=== Entries provided ===
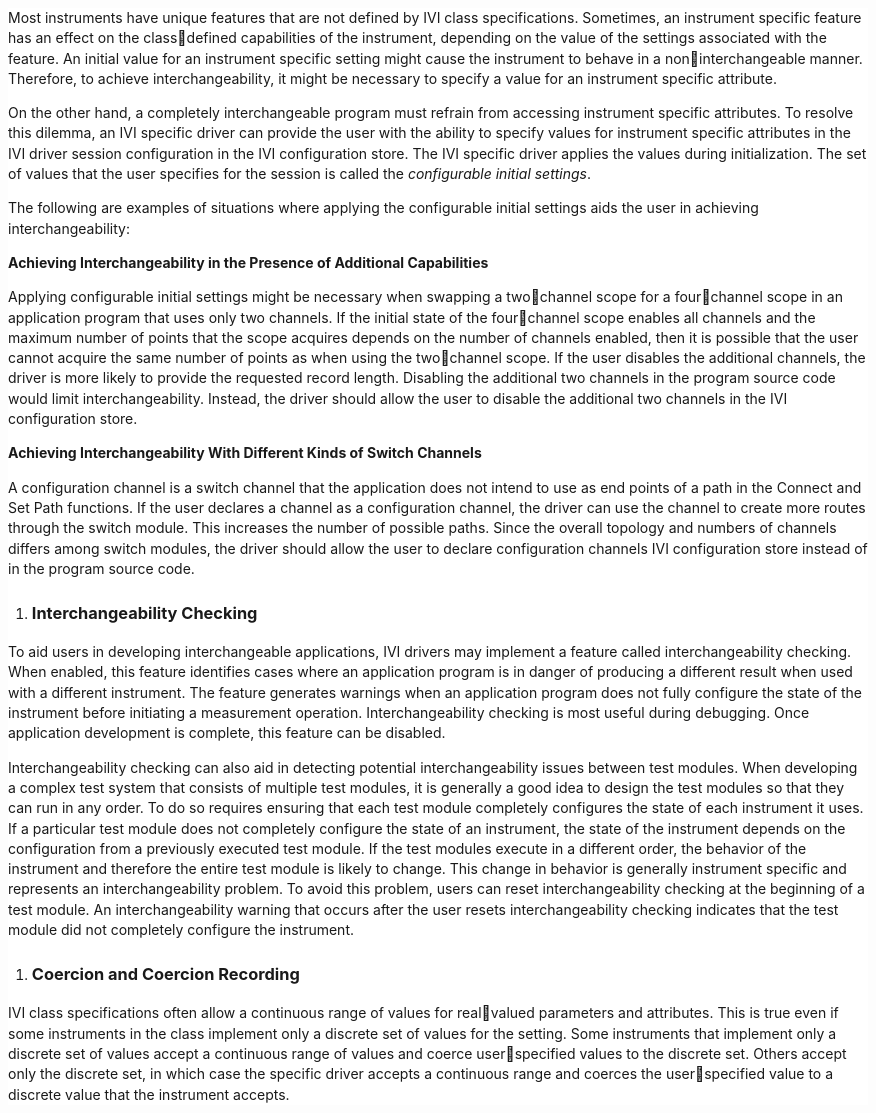 Most instruments have unique features that are not defined by IVI class specifications. Sometimes, an instrument specific feature has an effect on the classdefined capabilities of the instrument, depending on the value of the settings associated with the feature. An initial value for an instrument specific setting might cause the instrument to behave in a noninterchangeable manner. Therefore, to achieve interchangeability, it might be necessary to specify a value for an instrument specific attribute.

On the other hand, a completely interchangeable program must refrain from accessing instrument specific attributes. To resolve this dilemma, an IVI specific driver can provide the user with the ability to specify values for instrument specific attributes in the IVI driver session configuration in the IVI configuration store.  The IVI specific driver applies the values during initialization. The set of values that the user specifies for the session is called the *configurable initial settings*.

The following are examples of situations where applying the configurable initial settings aids the user in achieving interchangeability:

**Achieving Interchangeability in the Presence of Additional Capabilities**

Applying configurable initial settings might be necessary when swapping a twochannel scope for a fourchannel scope in an application program that uses only two channels. If the initial state of the fourchannel scope enables all channels and the maximum number of points that the scope acquires depends on the number of channels enabled, then it is possible that the user cannot acquire the same number of points as when using the twochannel scope. If the user disables the additional channels, the driver is more likely to provide the requested record length. Disabling the additional two channels in the program source code would limit interchangeability. Instead, the driver should allow the user to disable the additional two channels in the IVI configuration store. 

**Achieving Interchangeability With Different Kinds of Switch Channels**

A configuration channel is a switch channel that the application does not intend to use as end points of a path in the Connect and Set Path functions. If the user declares a channel as a configuration channel, the driver can use the channel to create more routes through the switch module. This increases the number of possible paths. Since the overall topology and numbers of channels differs among switch modules, the driver should allow the user to declare configuration channels IVI configuration store instead of in the program source code.
1. ### Interchangeability Checking
To aid users in developing interchangeable applications, IVI drivers may implement a feature called interchangeability checking. When enabled, this feature identifies cases where an application program is in danger of producing a different result when used with a different instrument. The feature generates warnings when an application program does not fully configure the state of the instrument before initiating a measurement operation. Interchangeability checking is most useful during debugging. Once application development is complete, this feature can be disabled.

Interchangeability checking can also aid in detecting potential interchangeability issues between test modules. When developing a complex test system that consists of multiple test modules, it is generally a good idea to design the test modules so that they can run in any order. To do so requires ensuring that each test module completely configures the state of each instrument it uses. If a particular test module does not completely configure the state of an instrument, the state of the instrument depends on the configuration from a previously executed test module. If the test modules execute in a different order, the behavior of the instrument and therefore the entire test module is likely to change. This change in behavior is generally instrument specific and represents an interchangeability problem. To avoid this problem, users can reset interchangeability checking at the beginning of a test module. An interchangeability warning that occurs after the user resets interchangeability checking indicates that the test module did not completely configure the instrument. 
1. ### Coercion and Coercion Recording
IVI class specifications often allow a continuous range of values for realvalued parameters and attributes. This is true even if some instruments in the class implement only a discrete set of values for the setting. Some instruments that implement only a discrete set of values accept a continuous range of values and coerce userspecified values to the discrete set. Others accept only the discrete set, in which case the specific driver accepts a continuous range and coerces the userspecified value to a discrete value that the instrument accepts.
===
§ **Assignment**
Repeat the full set of records exactly, and output no pictures.

§ **Problem solution**
 Most instruments have unique features that are not defined by IVI class specifications. Sometimes, an instrument specific feature has an effect on the classdefined capabilities of the instrument, depending on the value of the settings associated with the feature. An initial value for an instrument specific setting might cause the instrument to behave in a noninterchangeable manner. Therefore, to achieve interchangeability, it might be necessary to specify a value for an instrument specific attribute.

On the other hand, a completely interchangeable program must refrain from accessing instrument specific attributes. To resolve this dilemma, an IVI specific driver can provide the user with the ability to specify values for instrument specific attributes in the IVI driver session configuration in the IVI configuration store.  The IVI specific driver applies the values during initialization. The set of values that the user specifies for the session is called the *configurable initial settings*.

The following are examples of situations where applying the configurable initial settings aids the user in achieving interchangeability:

**Achieving Interchangeability in the Presence of Additional Capabilities**

Applying configurable initial settings might be necessary when swapping a twochannel scope for a fourchannel scope in an application program that uses only two channels. If the initial state of the fourchannel scope enables all channels and the maximum number of points that the scope acquires depends on the number of channels enabled, then it is possible that the user cannot acquire the same number of points as when using the twochannel scope. If the user disables the additional channels, the driver is more likely to provide the requested record length. Disabling the additional two channels in the program source code would limit interchangeability. Instead, the driver should allow the user to disable the additional two channels in the IVI configuration store. 

**Achieving Interchangeability With Different Kinds of Switch Channels**

A configuration channel is a switch channel that the application does not intend to use as end points of a path in the Connect and Set Path functions. If the user declares a channel as a configuration channel, the driver can use the channel to create more routes through the switch module. This increases the number of possible paths. Since the overall topology and numbers of channels differs among switch modules, the driver should allow the user to declare configuration channels IVI configuration store instead of in the program source code.
1. ### Interchangeability Checking
To aid users in developing interchangeable applications, IVI drivers may implement a feature called interchangeability checking. When enabled, this feature identifies cases where an application program is in danger of producing a different result when used with a different instrument. The feature generates warnings when an application program does not fully configure the state of the instrument before initiating a measurement operation. Interchangeability checking is most useful during debugging. Once application development is complete, this feature can be disabled.

Interchangeability checking can also aid in detecting potential interchangeability issues between test modules. When developing a complex test system that consists of multiple test modules, it is generally a good idea to design the test modules so that they can run in any order. To do so requires ensuring that each test module completely configures the state of each instrument it uses. If a particular test module does not completely configure the state of an instrument, the state of the instrument depends on the configuration from a previously executed test module. If the test modules execute in a different order, the behavior of the instrument and therefore the entire test module is likely to change. This change in behavior is generally instrument specific and represents an interchangeability problem. To avoid this problem, users can reset interchangeability checking at the beginning of a test module. An interchangeability warning that occurs after the user resets interchangeability checking indicates that the test module did not completely configure the instrument. 
1. ### Coercion and Coercion Recording
IVI class specifications often allow a continuous range of values for realvalued parameters and attributes. This is true even if some instruments in the class implement only a discrete set of values for the setting. Some instruments that implement only a discrete set of values accept a continuous range of values and coerce userspecified values to the discrete set. Others accept only the discrete set, in which case the specific driver accepts a continuous range and coerces the userspecified value to a discrete value that the instrument accepts.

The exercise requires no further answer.